◆ **Required work**
Reproduce exactly the lines below, from the first one through the line containing "### Main skills", and omit any pictures.

━━━━━ Data for the task ━━━━━

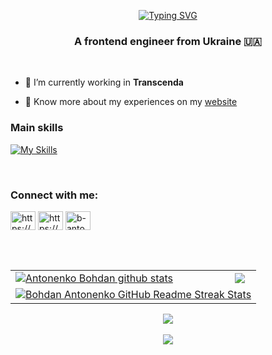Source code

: <div align="center">

[![Typing SVG](https://readme-typing-svg.demolab.com?font=Fira+Code&weight=500&duration=4000&pause=1000&color=36F7E5&center=true&vCenter=true&width=435&lines=%3C+Hello%2C+I'm+Bohdan+%F0%9F%91%8B+%2F%3E)](https://b-an.dev/)
  
</div>

<h3 align="center">A frontend engineer from Ukraine 🇺🇦 </h3>

</br>

- 🔭 I’m currently working in **Transcenda**

- 📄 Know more about my experiences on my [website](https://b-an.dev/)

### Main skills
[![My Skills](https://skillicons.dev/icons?i=js,react,jest,html,css,sass,bootstrap,github,git,figma,firebase,htmx,npm,pnpm&perline=7)](https://b-an.dev)

</br>

<h3 align="left">Connect with me:</h3>
<p align="left">
<a href="https://www.linkedin.com/in/bantonenko/" target="blank"><img align="center" src="https://raw.githubusercontent.com/rahuldkjain/github-profile-readme-generator/master/src/images/icons/Social/linked-in-alt.svg" alt="https://www.linkedin.com/in/bantonenko/" height="30" width="40" /></a>
<a href="https://www.facebook.com/bohdan.antonenko/" target="blank"><img align="center" src="https://raw.githubusercontent.com/rahuldkjain/github-profile-readme-generator/master/src/images/icons/Social/facebook.svg" alt="https://www.facebook.com/bohdan.antonenko/" height="30" width="40" /></a>
<a href="https://www.leetcode.com/b-antonenko" target="blank"><img align="center" src="https://raw.githubusercontent.com/rahuldkjain/github-profile-readme-generator/master/src/images/icons/Social/leet-code.svg" alt="b-antonenko" height="30" width="40" /></a>
</p>

</br>
</br>

<table align="center">
  <tr>
  <td>
  <a href="https://github.com/b-antonenko/github-readme-stats"><img align="center" src="https://github-readme-stats.vercel.app/api?username=b-antonenko&show_icons=true&include_all_commits=true&theme=buefy&hide_border=true" alt="Antonenko Bohdan github stats" /></a>
  </td>
  <td>
  <a href="https://github.com/b-antonenko/github-readme-stats"><img align="center" src="https://github-readme-stats.vercel.app/api/top-langs/?username=b-antonenko&layout=compact&theme=buefy&hide_border=true" /></a>
  </td>
  </tr>
  <tr>
  <td colspan=2 align="center">
  <a href="https://git.io/streak-stats"> <img src="http://github-readme-streak-stats.herokuapp.com?user=b-antonenko&hide_border=true&background=f6f8fa&currStreakLabel=000000&date_format=j%20M%5B%20Y%5D" alt="Bohdan Antonenko GitHub Readme Streak Stats" /> </a>
  </td>
  </tr>
</table>

<div align="center">
<a href="https://u8views.com/github/b-antonenko"><img src="https://u8views.com/api/v1/github/profiles/47101465/views/day-week-month-total-count.svg"></a>
</div>

<br>

<div align="center">
<a href="https://www.codewars.com/users/b-antonenko"><img src="https://www.codewars.com/users/b-antonenko/badges/large">
</div>

<br>
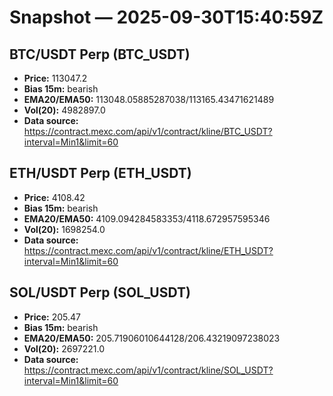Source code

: # Snapshot — 2025-09-30T15:40:59Z

## BTC/USDT Perp (BTC_USDT)
- **Price:** 113047.2
- **Bias 15m:** bearish
- **EMA20/EMA50:** 113048.05885287038/113165.43471621489
- **Vol(20):** 4982897.0
- **Data source:** https://contract.mexc.com/api/v1/contract/kline/BTC_USDT?interval=Min1&limit=60

## ETH/USDT Perp (ETH_USDT)
- **Price:** 4108.42
- **Bias 15m:** bearish
- **EMA20/EMA50:** 4109.094284583353/4118.672957595346
- **Vol(20):** 1698254.0
- **Data source:** https://contract.mexc.com/api/v1/contract/kline/ETH_USDT?interval=Min1&limit=60

## SOL/USDT Perp (SOL_USDT)
- **Price:** 205.47
- **Bias 15m:** bearish
- **EMA20/EMA50:** 205.71906010644128/206.43219097238023
- **Vol(20):** 2697221.0
- **Data source:** https://contract.mexc.com/api/v1/contract/kline/SOL_USDT?interval=Min1&limit=60
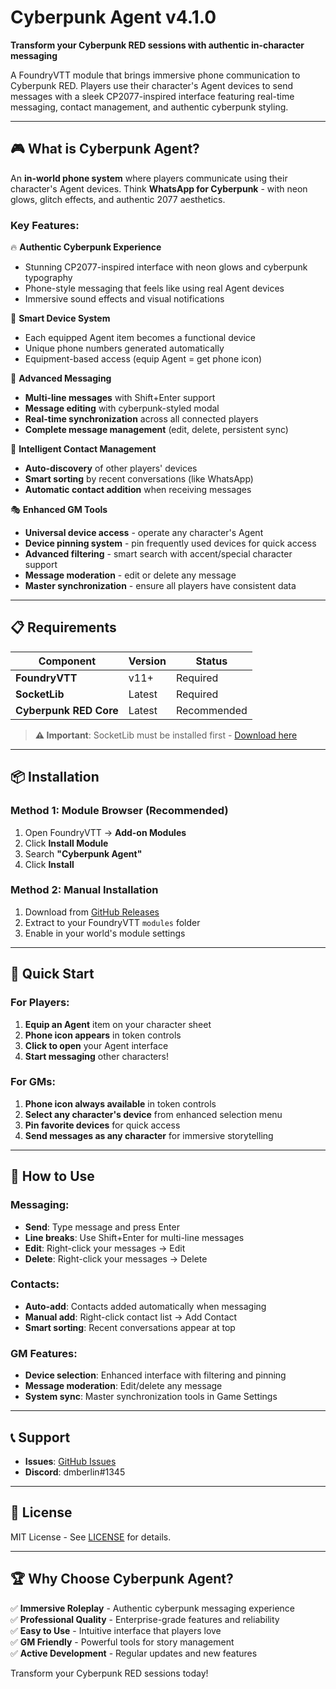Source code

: # Cyberpunk Agent v4.1.0

**Transform your Cyberpunk RED sessions with authentic in-character messaging**

A FoundryVTT module that brings immersive phone communication to Cyberpunk RED. Players use their character's Agent devices to send messages with a sleek CP2077-inspired interface featuring real-time messaging, contact management, and authentic cyberpunk styling.

---

## 🎮 **What is Cyberpunk Agent?**

An **in-world phone system** where players communicate using their character's Agent devices. Think **WhatsApp for Cyberpunk** - with neon glows, glitch effects, and authentic 2077 aesthetics.

### **Key Features:**

🔥 **Authentic Cyberpunk Experience**
- Stunning CP2077-inspired interface with neon glows and cyberpunk typography
- Phone-style messaging that feels like using real Agent devices
- Immersive sound effects and visual notifications

📱 **Smart Device System**
- Each equipped Agent item becomes a functional device
- Unique phone numbers generated automatically
- Equipment-based access (equip Agent = get phone icon)

💬 **Advanced Messaging**
- **Multi-line messages** with Shift+Enter support
- **Message editing** with cyberpunk-styled modal
- **Real-time synchronization** across all connected players
- **Complete message management** (edit, delete, persistent sync)

👥 **Intelligent Contact Management**
- **Auto-discovery** of other players' devices
- **Smart sorting** by recent conversations (like WhatsApp)
- **Automatic contact addition** when receiving messages

🎭 **Enhanced GM Tools**
- **Universal device access** - operate any character's Agent
- **Device pinning system** - pin frequently used devices for quick access
- **Advanced filtering** - smart search with accent/special character support
- **Message moderation** - edit or delete any message
- **Master synchronization** - ensure all players have consistent data

---

## 📋 **Requirements**

| Component | Version | Status |
|-----------|---------|--------|
| **FoundryVTT** | v11+ | Required |
| **SocketLib** | Latest | Required |
| **Cyberpunk RED Core** | Latest | Recommended |

> **⚠️ Important**: SocketLib must be installed first - [Download here](https://github.com/farling42/foundryvtt-socketlib/releases)

---

## 📦 **Installation**

### **Method 1: Module Browser (Recommended)**
1. Open FoundryVTT → **Add-on Modules**
2. Click **Install Module**
3. Search **"Cyberpunk Agent"**
4. Click **Install**

### **Method 2: Manual Installation**
1. Download from [GitHub Releases](https://github.com/dmberlin/cyberpunk-agent/releases)
2. Extract to your FoundryVTT `modules` folder
3. Enable in your world's module settings

---

## 🚀 **Quick Start**

### **For Players:**
1. **Equip an Agent** item on your character sheet
2. **Phone icon appears** in token controls
3. **Click to open** your Agent interface
4. **Start messaging** other characters!

### **For GMs:**
1. **Phone icon always available** in token controls
2. **Select any character's device** from enhanced selection menu
3. **Pin favorite devices** for quick access
4. **Send messages as any character** for immersive storytelling

---

## 🎯 **How to Use**

### **Messaging:**
- **Send**: Type message and press Enter
- **Line breaks**: Use Shift+Enter for multi-line messages
- **Edit**: Right-click your messages → Edit
- **Delete**: Right-click your messages → Delete

### **Contacts:**
- **Auto-add**: Contacts added automatically when messaging
- **Manual add**: Right-click contact list → Add Contact
- **Smart sorting**: Recent conversations appear at top

### **GM Features:**
- **Device selection**: Enhanced interface with filtering and pinning
- **Message moderation**: Edit/delete any message
- **System sync**: Master synchronization tools in Game Settings

---

## 📞 **Support**

- **Issues**: [GitHub Issues](https://github.com/dmberlin/cyberpunk-agent/issues)
- **Discord**: dmberlin#1345

---

## 📄 **License**

MIT License - See [LICENSE](LICENSE) for details.

---

## 🏆 **Why Choose Cyberpunk Agent?**

✅ **Immersive Roleplay** - Authentic cyberpunk messaging experience  
✅ **Professional Quality** - Enterprise-grade features and reliability  
✅ **Easy to Use** - Intuitive interface that players love  
✅ **GM Friendly** - Powerful tools for story management  
✅ **Active Development** - Regular updates and new features  

Transform your Cyberpunk RED sessions today!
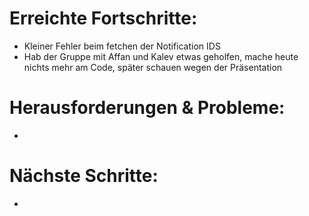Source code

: # Erreichte Fortschritte:
- Kleiner Fehler beim fetchen der Notification IDS
- Hab der Gruppe mit Affan und Kalev etwas geholfen, mache heute nichts mehr am Code, später schauen wegen der Präsentation

# Herausforderungen & Probleme:
- 

# Nächste Schritte:
- 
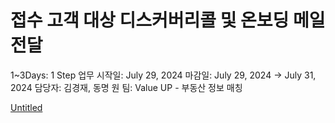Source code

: # 접수 고객 대상 디스커버리콜 및 온보딩 메일 전달

1~3Days: 1 Step
업무 시작일: July 29, 2024
마감일: July 29, 2024 → July 31, 2024
담당자: 김경재, 동명 원
팀: Value UP - 부동산 정보 매칭

[Untitled](Untitled%20158e98ce7f71811aa962de168dcfe103.csv)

━━━━━

◆ **Answer to the exercise**
Source code

: <div align="center">

[![Typing SVG](https://readme-typing-svg.demolab.com?font=Fira+Code&weight=500&duration=4000&pause=1000&color=36F7E5&center=true&vCenter=true&width=435&lines=%3C+Hello%2C+I'm+Bohdan+%F0%9F%91%8B+%2F%3E)](https://b-an.dev/)
  
</div>

<h3 align="center">A frontend engineer from Ukraine 🇺🇦 </h3>

</br>

- 🔭 I’m currently working in **Transcenda**

- 📄 Know more about my experiences on my [website](https://b-an.dev/)

### Main skills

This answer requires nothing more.